My day job is conducting clinical trials on the benefits of nutrition on health.  I feel like I'm making a contribution to society.  My research has the potential to improve the quality and quantity of life for many people and to reduce costs associated with health care.  Granted, I'm not identifying cures for cancer or anything, but really, I think almost any research study improves our human existence in some way. Even this one...I think....

Ever notice how after you eat asparagus, there's a distinct and characteristic odor present upon relieving yourself?  Benjamin Franklin did.  He said "a few stems of asparagus eaten shall give our urine a disagreeable odor".  Shakespeare wrote about it too.  If memory serves, I think a reference to this phenomenon even made it into an Austin Powers movie.  I refer to it as the Porcelain Eau d'Asparagus.

I had always just assumed that some plant chemical in the asparagus just happens to smell when it appears in urine.  Coffee is also linked to a characteristic odor in urine.  It's really neither here nor there...just one of those odd things of insignificance.  

But apparently, some Dr. Dorks needed to know more about why.  So, they conducted a clinical trial where they had people smelling the urine of others that had eaten asparagus (seriously).  Turns out, about 10% of people don't make smelly urine after eating asparagus.  Even more strange and interesting, about 10% of people can't smell the asparagus odor in urine...even when it's there.  In fact, it turns out that this is a genetic modification that results in the inability to smell the odor.  There are other genetic modifications out there that result in people not being able to smell sweat or musk.  Again, I'm serious!

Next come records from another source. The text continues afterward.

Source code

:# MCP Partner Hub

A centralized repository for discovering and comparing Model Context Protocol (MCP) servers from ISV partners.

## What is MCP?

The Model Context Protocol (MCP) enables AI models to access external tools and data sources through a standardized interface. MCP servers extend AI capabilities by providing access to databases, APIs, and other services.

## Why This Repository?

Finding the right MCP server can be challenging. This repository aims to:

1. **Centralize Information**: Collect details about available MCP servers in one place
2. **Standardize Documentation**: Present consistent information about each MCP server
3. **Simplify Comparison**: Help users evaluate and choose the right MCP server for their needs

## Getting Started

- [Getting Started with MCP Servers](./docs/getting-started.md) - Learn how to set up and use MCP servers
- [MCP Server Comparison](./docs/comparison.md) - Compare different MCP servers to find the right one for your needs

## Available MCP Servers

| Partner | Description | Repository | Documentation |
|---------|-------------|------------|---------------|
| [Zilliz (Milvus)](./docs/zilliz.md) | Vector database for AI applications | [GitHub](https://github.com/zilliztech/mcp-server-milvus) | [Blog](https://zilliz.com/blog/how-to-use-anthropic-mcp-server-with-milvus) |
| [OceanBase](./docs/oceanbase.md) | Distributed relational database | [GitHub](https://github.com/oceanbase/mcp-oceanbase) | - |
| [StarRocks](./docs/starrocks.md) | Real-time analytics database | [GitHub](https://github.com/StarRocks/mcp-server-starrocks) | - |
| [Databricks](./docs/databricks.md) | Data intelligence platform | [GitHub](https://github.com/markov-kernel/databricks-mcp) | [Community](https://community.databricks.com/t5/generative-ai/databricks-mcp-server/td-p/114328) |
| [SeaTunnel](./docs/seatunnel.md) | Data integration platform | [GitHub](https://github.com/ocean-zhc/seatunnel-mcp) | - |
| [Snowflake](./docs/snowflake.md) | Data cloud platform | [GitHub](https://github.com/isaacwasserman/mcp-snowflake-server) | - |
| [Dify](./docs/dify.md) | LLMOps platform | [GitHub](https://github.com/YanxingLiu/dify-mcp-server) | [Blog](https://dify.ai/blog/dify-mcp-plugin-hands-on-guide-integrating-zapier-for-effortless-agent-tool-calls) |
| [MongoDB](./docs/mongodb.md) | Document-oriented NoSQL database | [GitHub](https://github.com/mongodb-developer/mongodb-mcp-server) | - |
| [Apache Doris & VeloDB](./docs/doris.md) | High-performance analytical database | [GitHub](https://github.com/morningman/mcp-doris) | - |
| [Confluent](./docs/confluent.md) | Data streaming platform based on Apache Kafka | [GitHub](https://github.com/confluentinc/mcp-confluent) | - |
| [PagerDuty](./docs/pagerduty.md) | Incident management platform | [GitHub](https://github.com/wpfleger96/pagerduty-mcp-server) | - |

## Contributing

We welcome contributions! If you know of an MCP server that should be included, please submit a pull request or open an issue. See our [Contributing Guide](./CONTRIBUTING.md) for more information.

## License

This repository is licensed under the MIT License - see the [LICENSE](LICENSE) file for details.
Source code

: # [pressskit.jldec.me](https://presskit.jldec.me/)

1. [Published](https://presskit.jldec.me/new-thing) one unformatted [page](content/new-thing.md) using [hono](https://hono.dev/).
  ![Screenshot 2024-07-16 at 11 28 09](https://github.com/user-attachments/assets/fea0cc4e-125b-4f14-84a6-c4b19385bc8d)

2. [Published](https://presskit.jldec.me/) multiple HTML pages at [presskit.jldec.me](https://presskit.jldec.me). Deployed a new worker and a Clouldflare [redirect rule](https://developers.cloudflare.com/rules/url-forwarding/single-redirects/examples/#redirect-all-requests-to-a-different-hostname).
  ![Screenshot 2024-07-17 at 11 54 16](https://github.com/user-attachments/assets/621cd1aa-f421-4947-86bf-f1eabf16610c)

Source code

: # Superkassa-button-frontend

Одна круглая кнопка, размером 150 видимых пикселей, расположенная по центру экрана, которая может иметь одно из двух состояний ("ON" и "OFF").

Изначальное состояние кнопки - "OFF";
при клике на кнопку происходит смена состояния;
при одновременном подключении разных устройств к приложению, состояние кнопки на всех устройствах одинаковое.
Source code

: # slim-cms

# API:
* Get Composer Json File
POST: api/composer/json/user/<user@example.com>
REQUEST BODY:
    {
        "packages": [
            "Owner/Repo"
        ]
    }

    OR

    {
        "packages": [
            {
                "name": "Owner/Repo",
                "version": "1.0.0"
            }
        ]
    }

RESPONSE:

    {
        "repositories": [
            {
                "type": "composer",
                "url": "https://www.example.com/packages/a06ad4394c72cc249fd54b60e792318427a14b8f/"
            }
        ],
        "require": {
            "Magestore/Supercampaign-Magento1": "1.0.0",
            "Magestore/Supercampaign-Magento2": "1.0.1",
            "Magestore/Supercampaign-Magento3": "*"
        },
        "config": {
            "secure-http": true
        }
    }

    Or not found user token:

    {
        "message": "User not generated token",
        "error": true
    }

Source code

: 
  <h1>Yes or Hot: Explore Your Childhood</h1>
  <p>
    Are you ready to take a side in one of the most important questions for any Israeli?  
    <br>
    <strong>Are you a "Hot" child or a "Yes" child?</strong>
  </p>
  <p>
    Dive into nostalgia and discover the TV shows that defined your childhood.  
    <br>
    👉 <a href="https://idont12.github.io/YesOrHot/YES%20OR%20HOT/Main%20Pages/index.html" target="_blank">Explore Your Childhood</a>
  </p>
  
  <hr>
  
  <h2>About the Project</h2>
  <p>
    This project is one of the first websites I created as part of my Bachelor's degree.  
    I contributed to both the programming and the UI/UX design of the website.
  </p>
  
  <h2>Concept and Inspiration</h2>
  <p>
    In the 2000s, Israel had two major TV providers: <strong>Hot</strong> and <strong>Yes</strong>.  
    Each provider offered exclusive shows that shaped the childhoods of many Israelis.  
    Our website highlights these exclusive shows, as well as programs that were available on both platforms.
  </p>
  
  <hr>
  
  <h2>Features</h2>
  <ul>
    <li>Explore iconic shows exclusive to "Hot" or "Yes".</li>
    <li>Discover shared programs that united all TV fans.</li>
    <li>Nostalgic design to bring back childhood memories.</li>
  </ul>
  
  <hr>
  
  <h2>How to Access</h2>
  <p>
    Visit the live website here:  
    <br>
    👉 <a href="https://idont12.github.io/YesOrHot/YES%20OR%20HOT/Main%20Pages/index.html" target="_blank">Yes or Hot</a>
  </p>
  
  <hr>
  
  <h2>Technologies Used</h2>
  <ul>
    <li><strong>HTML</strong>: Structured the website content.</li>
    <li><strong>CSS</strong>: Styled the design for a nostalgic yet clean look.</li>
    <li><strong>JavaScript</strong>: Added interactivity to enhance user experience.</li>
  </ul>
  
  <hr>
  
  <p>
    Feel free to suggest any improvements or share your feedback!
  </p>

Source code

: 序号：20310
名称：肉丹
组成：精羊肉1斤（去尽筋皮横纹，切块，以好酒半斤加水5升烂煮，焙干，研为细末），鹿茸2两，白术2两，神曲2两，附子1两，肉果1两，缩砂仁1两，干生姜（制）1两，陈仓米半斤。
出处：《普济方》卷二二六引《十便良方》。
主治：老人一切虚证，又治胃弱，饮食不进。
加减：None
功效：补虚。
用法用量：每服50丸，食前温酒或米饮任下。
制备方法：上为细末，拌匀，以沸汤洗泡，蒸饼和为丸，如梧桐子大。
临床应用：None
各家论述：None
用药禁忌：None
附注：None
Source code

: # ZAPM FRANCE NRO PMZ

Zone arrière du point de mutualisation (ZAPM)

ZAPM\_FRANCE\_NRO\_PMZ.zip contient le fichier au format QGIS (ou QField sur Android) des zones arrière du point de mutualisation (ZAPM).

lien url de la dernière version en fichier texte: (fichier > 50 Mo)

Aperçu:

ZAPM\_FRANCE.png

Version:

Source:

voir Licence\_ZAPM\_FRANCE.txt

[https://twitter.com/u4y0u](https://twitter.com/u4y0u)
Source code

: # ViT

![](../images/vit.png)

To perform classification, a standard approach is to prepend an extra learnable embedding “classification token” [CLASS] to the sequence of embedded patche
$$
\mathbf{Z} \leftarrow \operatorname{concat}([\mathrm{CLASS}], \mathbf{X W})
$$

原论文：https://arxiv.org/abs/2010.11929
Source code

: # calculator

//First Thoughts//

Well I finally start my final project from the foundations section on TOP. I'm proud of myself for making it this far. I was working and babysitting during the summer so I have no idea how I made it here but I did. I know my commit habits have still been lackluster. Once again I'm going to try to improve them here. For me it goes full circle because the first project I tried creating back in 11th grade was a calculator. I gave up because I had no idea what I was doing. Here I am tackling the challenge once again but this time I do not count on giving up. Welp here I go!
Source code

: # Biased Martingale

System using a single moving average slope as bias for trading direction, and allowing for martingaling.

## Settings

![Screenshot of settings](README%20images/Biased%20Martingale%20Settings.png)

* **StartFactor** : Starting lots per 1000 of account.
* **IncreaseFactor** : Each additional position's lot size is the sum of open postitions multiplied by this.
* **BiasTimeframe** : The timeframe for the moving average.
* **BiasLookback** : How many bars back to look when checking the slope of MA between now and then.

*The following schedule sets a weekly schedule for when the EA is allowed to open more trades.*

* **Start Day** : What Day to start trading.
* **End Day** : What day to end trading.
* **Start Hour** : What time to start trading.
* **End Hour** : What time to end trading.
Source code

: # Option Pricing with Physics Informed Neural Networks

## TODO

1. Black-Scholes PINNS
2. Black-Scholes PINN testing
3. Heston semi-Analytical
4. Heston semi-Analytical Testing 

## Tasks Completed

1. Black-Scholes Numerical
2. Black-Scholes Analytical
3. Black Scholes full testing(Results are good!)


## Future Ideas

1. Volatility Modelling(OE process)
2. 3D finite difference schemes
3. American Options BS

How does this research benefit our human existence?  Well....I'm not entirely sure, other than I find it fascinating that people cannot smell certain things.  If only we could choose those things...interesting to think about what each of us would choose as the odor we can't smell!

But regardless of all of the above, asparagus is a yummy, healthy treat that is so easily prepared.  I like to prepare it by breaking off the woody ends, coating in olive oil and lots of salt and pepper, and roasting in the oven at 400 degrees for 15 or 20 minutes.  It's also fabulous in soups and quiches.  

And not that you asked, but I do make "it" and I do smell "it" and up until about an hour ago, I never cared to even think about why.  And I'm not sure I care now, but boy am I craving asparagus!